=== The data ===
________________________
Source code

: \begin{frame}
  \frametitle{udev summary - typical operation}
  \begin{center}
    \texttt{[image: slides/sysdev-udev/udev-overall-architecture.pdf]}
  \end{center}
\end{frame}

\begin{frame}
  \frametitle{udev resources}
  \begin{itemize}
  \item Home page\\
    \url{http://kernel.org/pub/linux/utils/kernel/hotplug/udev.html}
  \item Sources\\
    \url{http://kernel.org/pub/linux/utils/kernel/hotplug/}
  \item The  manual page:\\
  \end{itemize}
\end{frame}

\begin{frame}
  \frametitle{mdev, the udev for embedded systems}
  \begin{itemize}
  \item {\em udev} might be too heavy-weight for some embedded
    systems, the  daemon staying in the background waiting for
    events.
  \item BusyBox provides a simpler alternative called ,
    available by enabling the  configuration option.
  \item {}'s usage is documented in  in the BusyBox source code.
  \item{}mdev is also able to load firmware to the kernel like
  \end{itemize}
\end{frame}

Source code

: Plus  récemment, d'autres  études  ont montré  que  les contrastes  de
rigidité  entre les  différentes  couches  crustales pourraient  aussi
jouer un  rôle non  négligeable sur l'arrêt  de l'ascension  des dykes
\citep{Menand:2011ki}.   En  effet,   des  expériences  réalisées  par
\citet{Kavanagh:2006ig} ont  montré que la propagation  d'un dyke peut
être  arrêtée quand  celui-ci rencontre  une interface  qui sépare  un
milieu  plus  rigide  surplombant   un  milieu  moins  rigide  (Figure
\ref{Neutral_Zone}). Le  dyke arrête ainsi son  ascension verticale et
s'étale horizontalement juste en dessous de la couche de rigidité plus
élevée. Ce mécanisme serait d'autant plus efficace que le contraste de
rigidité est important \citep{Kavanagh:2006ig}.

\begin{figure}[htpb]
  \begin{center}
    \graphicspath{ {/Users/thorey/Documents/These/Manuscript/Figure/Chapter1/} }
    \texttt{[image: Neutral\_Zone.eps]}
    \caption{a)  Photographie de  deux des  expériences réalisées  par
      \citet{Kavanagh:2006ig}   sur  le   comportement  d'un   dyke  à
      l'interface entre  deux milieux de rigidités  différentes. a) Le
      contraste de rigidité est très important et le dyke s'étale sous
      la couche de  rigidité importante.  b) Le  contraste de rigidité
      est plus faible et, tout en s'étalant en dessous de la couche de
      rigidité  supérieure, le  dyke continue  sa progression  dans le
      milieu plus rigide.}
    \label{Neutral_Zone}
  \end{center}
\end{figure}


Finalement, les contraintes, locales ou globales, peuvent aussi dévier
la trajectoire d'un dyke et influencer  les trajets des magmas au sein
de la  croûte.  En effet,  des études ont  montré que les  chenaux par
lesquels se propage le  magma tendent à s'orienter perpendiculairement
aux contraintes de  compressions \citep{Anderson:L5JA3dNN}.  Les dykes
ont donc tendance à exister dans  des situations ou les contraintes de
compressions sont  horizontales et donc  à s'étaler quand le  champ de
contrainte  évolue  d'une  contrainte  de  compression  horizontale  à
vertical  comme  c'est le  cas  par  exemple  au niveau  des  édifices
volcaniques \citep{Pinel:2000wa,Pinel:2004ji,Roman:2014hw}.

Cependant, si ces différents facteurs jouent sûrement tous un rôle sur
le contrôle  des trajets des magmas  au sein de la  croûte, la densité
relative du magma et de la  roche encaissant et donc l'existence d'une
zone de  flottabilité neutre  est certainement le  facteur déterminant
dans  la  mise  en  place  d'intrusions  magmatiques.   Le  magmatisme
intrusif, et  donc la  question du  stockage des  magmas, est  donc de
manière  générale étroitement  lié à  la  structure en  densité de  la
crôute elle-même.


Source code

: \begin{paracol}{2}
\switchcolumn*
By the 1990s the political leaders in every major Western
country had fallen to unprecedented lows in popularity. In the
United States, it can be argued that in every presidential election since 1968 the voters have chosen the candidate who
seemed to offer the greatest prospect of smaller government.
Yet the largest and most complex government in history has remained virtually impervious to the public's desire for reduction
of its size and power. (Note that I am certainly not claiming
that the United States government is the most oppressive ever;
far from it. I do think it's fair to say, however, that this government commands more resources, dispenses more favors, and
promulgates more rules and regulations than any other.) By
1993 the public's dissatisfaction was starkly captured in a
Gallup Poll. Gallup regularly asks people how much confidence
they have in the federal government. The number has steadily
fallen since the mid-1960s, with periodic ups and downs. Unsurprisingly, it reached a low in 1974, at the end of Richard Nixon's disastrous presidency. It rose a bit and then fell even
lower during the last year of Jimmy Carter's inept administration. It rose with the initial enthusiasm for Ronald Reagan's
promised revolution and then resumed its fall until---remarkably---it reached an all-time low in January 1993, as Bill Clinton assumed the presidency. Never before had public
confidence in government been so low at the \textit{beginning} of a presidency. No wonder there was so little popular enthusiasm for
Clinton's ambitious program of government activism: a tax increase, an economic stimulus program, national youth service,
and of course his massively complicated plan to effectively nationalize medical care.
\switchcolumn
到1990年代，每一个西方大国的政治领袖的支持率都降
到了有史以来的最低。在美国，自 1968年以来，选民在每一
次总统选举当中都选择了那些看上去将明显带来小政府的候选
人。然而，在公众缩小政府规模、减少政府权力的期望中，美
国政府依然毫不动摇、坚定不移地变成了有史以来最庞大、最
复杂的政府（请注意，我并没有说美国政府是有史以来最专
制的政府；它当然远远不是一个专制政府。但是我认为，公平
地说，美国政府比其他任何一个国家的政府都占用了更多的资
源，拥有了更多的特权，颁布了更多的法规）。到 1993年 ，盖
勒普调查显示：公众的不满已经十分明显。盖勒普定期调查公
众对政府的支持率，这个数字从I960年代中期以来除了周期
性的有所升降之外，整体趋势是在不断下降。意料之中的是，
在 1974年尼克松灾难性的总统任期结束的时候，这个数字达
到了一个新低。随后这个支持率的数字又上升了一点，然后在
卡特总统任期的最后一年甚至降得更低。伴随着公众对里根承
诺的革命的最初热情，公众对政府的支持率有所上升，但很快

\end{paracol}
________________________
=== What to do ===
Once more, print every line of the material exactly.

=== Answer to the problem ===
Source code

: \begin{frame}
  \frametitle{udev summary - typical operation}
  \begin{center}
    \texttt{[image: slides/sysdev-udev/udev-overall-architecture.pdf]}
  \end{center}
\end{frame}

\begin{frame}
  \frametitle{udev resources}
  \begin{itemize}
  \item Home page\\
    \url{http://kernel.org/pub/linux/utils/kernel/hotplug/udev.html}
  \item Sources\\
    \url{http://kernel.org/pub/linux/utils/kernel/hotplug/}
  \item The  manual page:\\
  \end{itemize}
\end{frame}

\begin{frame}
  \frametitle{mdev, the udev for embedded systems}
  \begin{itemize}
  \item {\em udev} might be too heavy-weight for some embedded
    systems, the  daemon staying in the background waiting for
    events.
  \item BusyBox provides a simpler alternative called ,
    available by enabling the  configuration option.
  \item {}'s usage is documented in  in the BusyBox source code.
  \item{}mdev is also able to load firmware to the kernel like
  \end{itemize}
\end{frame}

Source code

: Plus  récemment, d'autres  études  ont montré  que  les contrastes  de
rigidité  entre les  différentes  couches  crustales pourraient  aussi
jouer un  rôle non  négligeable sur l'arrêt  de l'ascension  des dykes
\citep{Menand:2011ki}.   En  effet,   des  expériences  réalisées  par
\citet{Kavanagh:2006ig} ont  montré que la propagation  d'un dyke peut
être  arrêtée quand  celui-ci rencontre  une interface  qui sépare  un
milieu  plus  rigide  surplombant   un  milieu  moins  rigide  (Figure
\ref{Neutral_Zone}). Le  dyke arrête ainsi son  ascension verticale et
s'étale horizontalement juste en dessous de la couche de rigidité plus
élevée. Ce mécanisme serait d'autant plus efficace que le contraste de
rigidité est important \citep{Kavanagh:2006ig}.

\begin{figure}[htpb]
  \begin{center}
    \graphicspath{ {/Users/thorey/Documents/These/Manuscript/Figure/Chapter1/} }
    \texttt{[image: Neutral\_Zone.eps]}
    \caption{a)  Photographie de  deux des  expériences réalisées  par
      \citet{Kavanagh:2006ig}   sur  le   comportement  d'un   dyke  à
      l'interface entre  deux milieux de rigidités  différentes. a) Le
      contraste de rigidité est très important et le dyke s'étale sous
      la couche de  rigidité importante.  b) Le  contraste de rigidité
      est plus faible et, tout en s'étalant en dessous de la couche de
      rigidité  supérieure, le  dyke continue  sa progression  dans le
      milieu plus rigide.}
    \label{Neutral_Zone}
  \end{center}
\end{figure}


Finalement, les contraintes, locales ou globales, peuvent aussi dévier
la trajectoire d'un dyke et influencer  les trajets des magmas au sein
de la  croûte.  En effet,  des études ont  montré que les  chenaux par
lesquels se propage le  magma tendent à s'orienter perpendiculairement
aux contraintes de  compressions \citep{Anderson:L5JA3dNN}.  Les dykes
ont donc tendance à exister dans  des situations ou les contraintes de
compressions sont  horizontales et donc  à s'étaler quand le  champ de
contrainte  évolue  d'une  contrainte  de  compression  horizontale  à
vertical  comme  c'est le  cas  par  exemple  au niveau  des  édifices
volcaniques \citep{Pinel:2000wa,Pinel:2004ji,Roman:2014hw}.

Cependant, si ces différents facteurs jouent sûrement tous un rôle sur
le contrôle  des trajets des magmas  au sein de la  croûte, la densité
relative du magma et de la  roche encaissant et donc l'existence d'une
zone de  flottabilité neutre  est certainement le  facteur déterminant
dans  la  mise  en  place  d'intrusions  magmatiques.   Le  magmatisme
intrusif, et  donc la  question du  stockage des  magmas, est  donc de
manière  générale étroitement  lié à  la  structure en  densité de  la
crôute elle-même.


Source code

: \begin{paracol}{2}
\switchcolumn*
By the 1990s the political leaders in every major Western
country had fallen to unprecedented lows in popularity. In the
United States, it can be argued that in every presidential election since 1968 the voters have chosen the candidate who
seemed to offer the greatest prospect of smaller government.
Yet the largest and most complex government in history has remained virtually impervious to the public's desire for reduction
of its size and power. (Note that I am certainly not claiming
that the United States government is the most oppressive ever;
far from it. I do think it's fair to say, however, that this government commands more resources, dispenses more favors, and
promulgates more rules and regulations than any other.) By
1993 the public's dissatisfaction was starkly captured in a
Gallup Poll. Gallup regularly asks people how much confidence
they have in the federal government. The number has steadily
fallen since the mid-1960s, with periodic ups and downs. Unsurprisingly, it reached a low in 1974, at the end of Richard Nixon's disastrous presidency. It rose a bit and then fell even
lower during the last year of Jimmy Carter's inept administration. It rose with the initial enthusiasm for Ronald Reagan's
promised revolution and then resumed its fall until---remarkably---it reached an all-time low in January 1993, as Bill Clinton assumed the presidency. Never before had public
confidence in government been so low at the \textit{beginning} of a presidency. No wonder there was so little popular enthusiasm for
Clinton's ambitious program of government activism: a tax increase, an economic stimulus program, national youth service,
and of course his massively complicated plan to effectively nationalize medical care.
\switchcolumn
到1990年代，每一个西方大国的政治领袖的支持率都降
到了有史以来的最低。在美国，自 1968年以来，选民在每一
次总统选举当中都选择了那些看上去将明显带来小政府的候选
人。然而，在公众缩小政府规模、减少政府权力的期望中，美
国政府依然毫不动摇、坚定不移地变成了有史以来最庞大、最
复杂的政府（请注意，我并没有说美国政府是有史以来最专
制的政府；它当然远远不是一个专制政府。但是我认为，公平
地说，美国政府比其他任何一个国家的政府都占用了更多的资
源，拥有了更多的特权，颁布了更多的法规）。到 1993年 ，盖
勒普调查显示：公众的不满已经十分明显。盖勒普定期调查公
众对政府的支持率，这个数字从I960年代中期以来除了周期
性的有所升降之外，整体趋势是在不断下降。意料之中的是，
在 1974年尼克松灾难性的总统任期结束的时候，这个数字达
到了一个新低。随后这个支持率的数字又上升了一点，然后在
卡特总统任期的最后一年甚至降得更低。伴随着公众对里根承
诺的革命的最初热情，公众对政府的支持率有所上升，但很快

\end{paracol}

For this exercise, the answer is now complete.